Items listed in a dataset

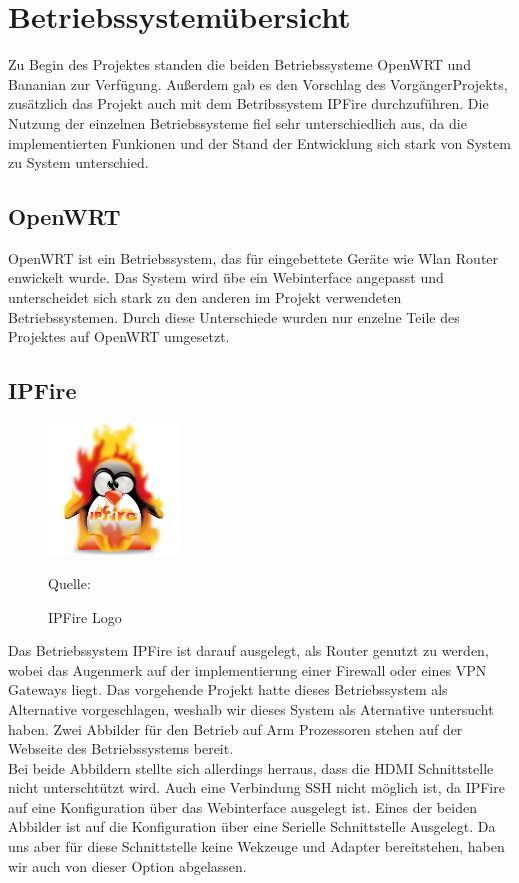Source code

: \chapter{Betriebssystemübersicht}

Zu Begin des Projektes standen die beiden Betriebssysteme OpenWRT und Bananian zur Verfügung.
Außerdem gab es den Vorschlag des VorgängerProjekts, zusätzlich das Projekt auch mit dem Betribssystem IPFire durchzuführen.
Die Nutzung der einzelnen Betriebssysteme fiel sehr unterschiedlich aus, da die implementierten Funkionen und der Stand der Entwicklung sich stark von System zu System unterschied.

\section{OpenWRT}
OpenWRT ist ein Betriebssystem, das für eingebettete Geräte wie Wlan Router enwickelt wurde.
Das System wird übe ein Webinterface angepasst und unterscheidet sich stark zu den anderen im Projekt verwendeten Betriebssystemen.
Durch diese Unterschiede wurden nur enzelne Teile des Projektes auf OpenWRT umgesetzt.

\section{IPFire}
\begin{figure}
\centering
\includegraphics[width=3.5cm]{pictures/Jakob/IPFire}
\caption{IPFire Logo}
Quelle: \cite{fire1}
\end{figure}
Das Betriebssystem IPFire ist darauf ausgelegt, als Router genutzt zu werden, wobei das Augenmerk auf der implementierung einer Firewall oder eines VPN Gateways liegt.
Das vorgehende Projekt hatte dieses Betriebssystem als Alternative vorgeschlagen, weshalb wir dieses System als Aternative untersucht haben. Zwei Abbilder für den Betrieb auf Arm Prozessoren stehen auf der Webseite des Betriebssystems bereit. \cite{fire} \\
Bei beide Abbildern stellte sich allerdings herraus, dass die HDMI Schnittstelle nicht unterschtützt wird.
Auch eine Verbindung SSH nicht möglich ist, da IPFire auf eine Konfiguration über das Webinterface ausgelegt ist.
Eines der beiden Abbilder ist auf die Konfiguration über eine Serielle Schnittstelle Ausgelegt. Da uns aber für diese Schnittstelle keine Wekzeuge und Adapter bereitstehen, haben wir auch von dieser Option abgelassen.\\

◆ **TASK TO COMPLETE**
Could you reproduce all of the data above exactly and skip any image?

◆ **EXERCISE OUTPUT**
Source code

: \chapter{Betriebssystemübersicht}

Zu Begin des Projektes standen die beiden Betriebssysteme OpenWRT und Bananian zur Verfügung.
Außerdem gab es den Vorschlag des VorgängerProjekts, zusätzlich das Projekt auch mit dem Betribssystem IPFire durchzuführen.
Die Nutzung der einzelnen Betriebssysteme fiel sehr unterschiedlich aus, da die implementierten Funkionen und der Stand der Entwicklung sich stark von System zu System unterschied.

\section{OpenWRT}
OpenWRT ist ein Betriebssystem, das für eingebettete Geräte wie Wlan Router enwickelt wurde.
Das System wird übe ein Webinterface angepasst und unterscheidet sich stark zu den anderen im Projekt verwendeten Betriebssystemen.
Durch diese Unterschiede wurden nur enzelne Teile des Projektes auf OpenWRT umgesetzt.

\section{IPFire}
\begin{figure}
\centering
\includegraphics[width=3.5cm]{pictures/Jakob/IPFire}
\caption{IPFire Logo}
Quelle: \cite{fire1}
\end{figure}
Das Betriebssystem IPFire ist darauf ausgelegt, als Router genutzt zu werden, wobei das Augenmerk auf der implementierung einer Firewall oder eines VPN Gateways liegt.
Das vorgehende Projekt hatte dieses Betriebssystem als Alternative vorgeschlagen, weshalb wir dieses System als Aternative untersucht haben. Zwei Abbilder für den Betrieb auf Arm Prozessoren stehen auf der Webseite des Betriebssystems bereit. \cite{fire} \\
Bei beide Abbildern stellte sich allerdings herraus, dass die HDMI Schnittstelle nicht unterschtützt wird.
Auch eine Verbindung SSH nicht möglich ist, da IPFire auf eine Konfiguration über das Webinterface ausgelegt ist.
Eines der beiden Abbilder ist auf die Konfiguration über eine Serielle Schnittstelle Ausgelegt. Da uns aber für diese Schnittstelle keine Wekzeuge und Adapter bereitstehen, haben wir auch von dieser Option abgelassen.\\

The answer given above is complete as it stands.